Indication et méthodes de déclenchement
Le déclenchement du travail peut être envisagé lorsque le terme de la grossesse est dépassé, généralement à partir de 41 semaines d'aménorrhée, à condition que le col soit favorable et après avoir informé la femme enceinte et obtenu son accord. Il peut également être indiqué en cas de rupture prématurée de la poche des eaux, de certaines complications maternelles ou fœtales, ou sur demande de la patiente, sous certaines conditions.

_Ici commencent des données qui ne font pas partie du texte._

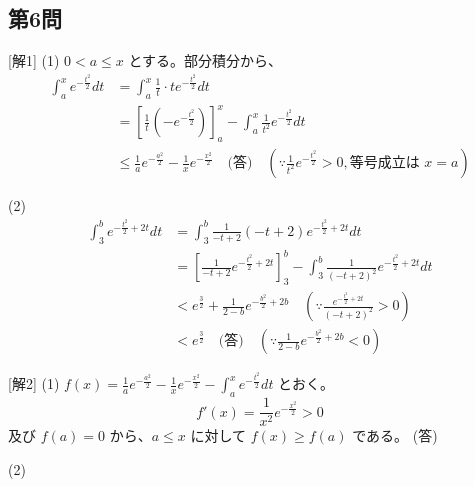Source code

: \documentclass[../main.tex]{subfiles}
\begin{document}
\subsection*{第6問}
[解1] (1) $0 < a \le x$ とする。部分積分から、
\begin{align*}
  \int_a^x e^{-\frac{t^2}{2}} dt &= \int_a^x \frac{1}{t} \cdot t e^{-\frac{t^2}{2}} dt \\
  &= \left[ \frac{1}{t} (-e^{-\frac{t^2}{2}}) \right]_a^x - \int_a^x \frac{1}{t^2} e^{-\frac{t^2}{2}} dt \\
  &\le \frac{1}{a} e^{-\frac{a^2}{2}} - \frac{1}{x} e^{-\frac{x^2}{2}} \quad \text{(答)} \quad \left(\because \frac{1}{t^2} e^{-\frac{t^2}{2}} > 0, \text{等号成立は } x=a\right)
\end{align*}

(2)
\begin{align*}
  \int_3^b e^{-\frac{t^2}{2} + 2t} dt &= \int_3^b \frac{1}{-t+2} (-t+2) e^{-\frac{t^2}{2} + 2t} dt \\
  &= \left[ \frac{1}{-t+2} e^{-\frac{t^2}{2} + 2t} \right]_3^b - \int_3^b \frac{1}{(-t+2)^2} e^{-\frac{t^2}{2} + 2t} dt \\
  &< e^{\frac{3}{2}} + \frac{1}{2-b} e^{-\frac{b^2}{2} + 2b} \quad \left(\because \frac{e^{-\frac{t^2}{2} + 2t}}{(-t+2)^2} > 0\right) \\
  &< e^{\frac{3}{2}} \quad \text{(答)} \quad \left(\because \frac{1}{2-b} e^{-\frac{b^2}{2} + 2b} < 0\right)
\end{align*}

[解2] (1) $f(x) = \frac{1}{a} e^{-\frac{a^2}{2}} - \frac{1}{x} e^{-\frac{x^2}{2}} - \int_a^x e^{-\frac{t^2}{2}} dt$ とおく。
\[ f'(x) = \frac{1}{x^2} e^{-\frac{x^2}{2}} > 0 \]
及び $f(a) = 0$ から、$a \le x$ に対して $f(x) \ge f(a)$ である。 (答)

(2)
\end{document}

Plusieurs méthodes sont disponibles pour déclencher le travail, notamment :
- Prostaglandines: Administration intravaginale de gel de prostaglandines (E2) ou utilisation d'un tampon vaginal (PropessⓇ) contenant des prostaglandines.
- Ocytocine: Perfusion intraveineuse d'ocytocine associée à une rupture artificielle de la poche des eaux.
- Méthodes mécaniques: Utilisation d'un ballonnet inséré dans le col utérin ou décollement des membranes.
Le choix de la méthode dépend de l'état du col utérin, des antécédents médicaux de la patiente et des préférences de l'équipe médicale.
Le rôle des prostaglandines
Les prostaglandines jouent un rôle essentiel dans la maturation cervicale, un processus qui prépare le col de l'utérus à l'accouchement. Elles favorisent la relaxation des fibres musculaires lisses du col, ce qui entraîne son ramollissement, son raccourcissement et sa dilatation. Elles stimulent aussi les contractions utérines. L'utilisation de prostaglandines E2 est préférable à l'utilisation de l'ocytocine pour le déclenchement du travail quand le col est immature.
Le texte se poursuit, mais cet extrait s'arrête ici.